Similar to the Marriott situation, international development at Four Points by Sheraton tracks the inventory of its parent, Starwood Hotels & Resorts Worldwide. "As we increase the Four Points footprint, we often look for markets where our sister brands exist," said Hoyt Harper, senior vice president of brand management. "We then define for our owners the synergies that come from having more than one flag in a market. We can collaborate on sales and marketing initiatives, which can mean exciting opportunities." Other Starwood brands include Westin, Sheraton, St. Regis and W. Of the 144 hotels in the Four Points portfolio at year-end 2003, 25 were international. Seven new builds are scheduled to open in 2004 in Europe, the Middle East and Latin America.
Still, a brand's positioning can change when it gets transplanted to foreign soil. "We have an agreement in place to develop 12 Wingate Inns in Ireland, including five to open by the end of this year," said Keith Pierce, president of the brand, which is part of Cendant Hotels Group.

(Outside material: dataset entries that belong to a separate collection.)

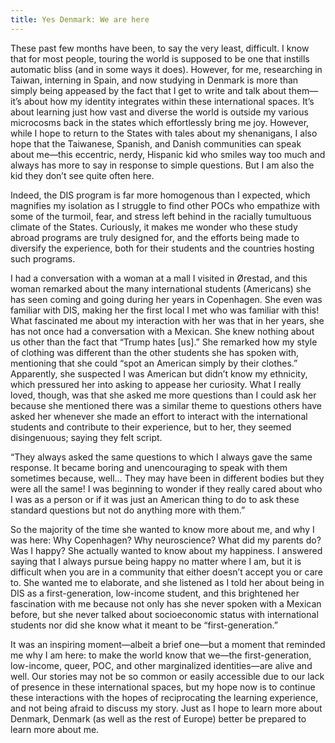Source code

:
 ```yaml
---
title: Yes Denmark: We are here
---
```


These past few months have been, to say the very least, difficult. I know that for most people, touring the world is supposed to be one that instills automatic bliss (and in some ways it does). However, for me, researching in Taiwan, interning in Spain, and now studying in Denmark is more than simply being appeased by the fact that I get to write and talk about them—it’s about how my identity integrates within these international spaces. It’s about learning just how vast and diverse the world is outside my various microcosms back in the states which effortlessly bring me joy. However, while I hope to return to the States with tales about my shenanigans, I also hope that the Taiwanese, Spanish, and Danish communities can speak about me—this eccentric, nerdy, Hispanic kid who smiles way too much and always has more to say in response to simple questions. But I am also the kid they don’t see quite often here. 

Indeed, the DIS program is far more homogenous than I expected, which magnifies my isolation as I struggle to find other POCs who empathize with some of the turmoil, fear, and stress left behind in the racially tumultuous climate of the States. Curiously, it makes me wonder who these study abroad programs are truly designed for, and the efforts being made to diversify the experience, both for their students and the countries hosting such programs.

I had a conversation with a woman at a mall I visited in Ørestad, and this woman remarked about the many international students (Americans) she has seen coming and going during her years in Copenhagen. She even was familiar with DIS, making her the first local I met who was familiar with this! What fascinated me about my interaction with her was that in her years, she has not once had a conversation with a Mexican. She knew nothing about us other than the fact that “Trump hates [us].” She remarked how my style of clothing was different than the other students she has spoken with, mentioning that she could “spot an American simply by their clothes.” Apparently, she suspected I was American but didn’t know my ethnicity, which pressured her into asking to appease her curiosity. What I really loved, though, was that she asked me more questions than I could ask her because she mentioned there was a similar theme to questions others have asked her whenever she made an effort to interact with the international students and contribute to their experience, but to her, they seemed disingenuous; saying they felt script. 

“They always asked the same questions to which I always gave the same response. It became boring and unencouraging to speak with them sometimes because, well… They may have been in different bodies but they were all the same! I was beginning to wonder if they really cared about who I was as a person or if it was just an American thing to do to ask these standard questions but not do anything more with them.” 

So the majority of the time she wanted to know more about me, and why I was here: Why Copenhagen? Why neuroscience? What did my parents do? Was I happy? She actually wanted to know about my happiness. I answered saying that I always pursue being happy no matter where I am, but it is difficult when you are in a community that either doesn’t accept you or care to. She wanted me to elaborate, and she listened as I told her about being in DIS as a first-generation, low-income student, and this brightened her fascination with me because not only has she never spoken with a Mexican before, but she never talked about socioeconomic status with international students nor did she know what it meant to be “first-generation.” 

It was an inspiring moment—albeit a brief one—but a moment that reminded me why I am here: to make the world know that we—the first-generation, low-income, queer, POC, and other marginalized identities—are alive and well. Our stories may not be so common or easily accessible due to our lack of presence in these international spaces, but my hope now is to continue these interactions with the hopes of reciprocating the learning experience, and not being afraid to discuss my story. Just as I hope to learn more about Denmark, Denmark (as well as the rest of Europe) better be prepared to learn more about me. 
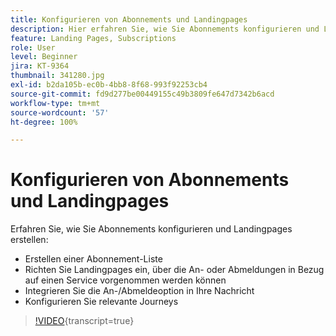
 ```yaml
---
title: Konfigurieren von Abonnements und Landingpages
description: Hier erfahren Sie, wie Sie Abonnements konfigurieren und Landingpages erstellen.
feature: Landing Pages, Subscriptions
role: User
level: Beginner
jira: KT-9364
thumbnail: 341280.jpg
exl-id: b2da105b-ec0b-4bb8-8f68-993f92253cb4
source-git-commit: fd9d277be00449155c49b3809fe647d7342b6acd
workflow-type: tm+mt
source-wordcount: '57'
ht-degree: 100%

---
```


# Konfigurieren von Abonnements und Landingpages

Erfahren Sie, wie Sie Abonnements konfigurieren und Landingpages erstellen:

* Erstellen einer Abonnement-Liste
* Richten Sie Landingpages ein, über die An- oder Abmeldungen in Bezug auf einen Service vorgenommen werden können
* Integrieren Sie die An-/Abmeldeoption in Ihre Nachricht
* Konfigurieren Sie relevante Journeys

>[!VIDEO](https://video.tv.adobe.com/v/341280?quality=12&learn=on){transcript=true}
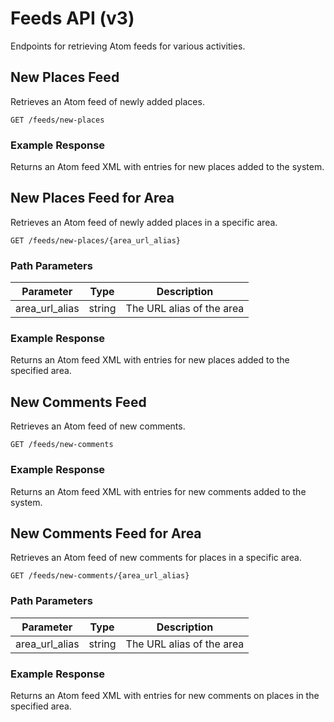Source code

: 
# Feeds API (v3)

Endpoints for retrieving Atom feeds for various activities.

## New Places Feed

Retrieves an Atom feed of newly added places.

```
GET /feeds/new-places
```

### Example Response

Returns an Atom feed XML with entries for new places added to the system.

## New Places Feed for Area

Retrieves an Atom feed of newly added places in a specific area.

```
GET /feeds/new-places/{area_url_alias}
```

### Path Parameters

| Parameter     | Type   | Description |
|---------------|--------|-------------|
| area_url_alias | string | The URL alias of the area |

### Example Response

Returns an Atom feed XML with entries for new places added to the specified area.

## New Comments Feed

Retrieves an Atom feed of new comments.

```
GET /feeds/new-comments
```

### Example Response

Returns an Atom feed XML with entries for new comments added to the system.

## New Comments Feed for Area

Retrieves an Atom feed of new comments for places in a specific area.

```
GET /feeds/new-comments/{area_url_alias}
```

### Path Parameters

| Parameter     | Type   | Description |
|---------------|--------|-------------|
| area_url_alias | string | The URL alias of the area |

### Example Response

Returns an Atom feed XML with entries for new comments on places in the specified area.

The deal with Premier Hotel Management Ltd., announced in February, is Wingate's first foray outside of North America. "The approach, however, is different than what we're used to because we're positioning the brand as more upscale and full service," Pierce said. "We made the decision to go after the top European cities, whether London, Dublin or Madrid, and the positioning reflects that. While the international strategy differs from our domestic system, we feel it complements it. In the United States, after all, we're designed for a high amount of corporate business, and that won't change internationally."
Brands that are primarily new construction in the United States can emphasize conversions elsewhere. "As the international piece has become more significant, we've moved from being just new builds to including select conversions, which will accelerate the growth even further," Harper said.
Sites for new construction can be harder to come by. "Given the downtown locations we're targeting, many buildings are historic locations, simply because of the age of the cities, so adaptive reuse becomes more common," Cendant's Pierce noted.
Service levels also can vary by market, so the hotels are hardly carbon copies of each other in different parts of the world. "We have different standards between the North America business and hotels in countries outside of the United States," Marriott's Waetzig said. "Customer expectations regarding service and amenities in Asia are very different, for example, than in Europe, so we have a different approach in those countries. We work with our experts in these countries to determine the right approach for the brand."
Pierce cited high-speed Internet access as a case in point. "In Spain, high-speed access is commonplace; in Ireland, it's not," he said. "We realize, though, that we need to provide the same level of services that we provide in the states. Otherwise, our frequent guests won't see the connection when they get here. Consequently, we've focused on the business-type amenities to reinforce the connection, so you'll find high-speed access, a business center and all-inclusive pricing. We've taken a suite of amenities and applied it to the international products."
Service adjustments may make sense, given the local economy. Hilton Garden Inn, for instance, operates three hotels in Mexico and has five more in the pipeline. "Physically, these properties are identical to the U.S. hotels," said Adrian Kurre, senior vice president of brand management. "In Mexico, however, labor costs tend to be so reasonable that owners might add more people to the staff than we have in the states. Mexico hotels might have a doorman, for example. Local market conditions just make it possible."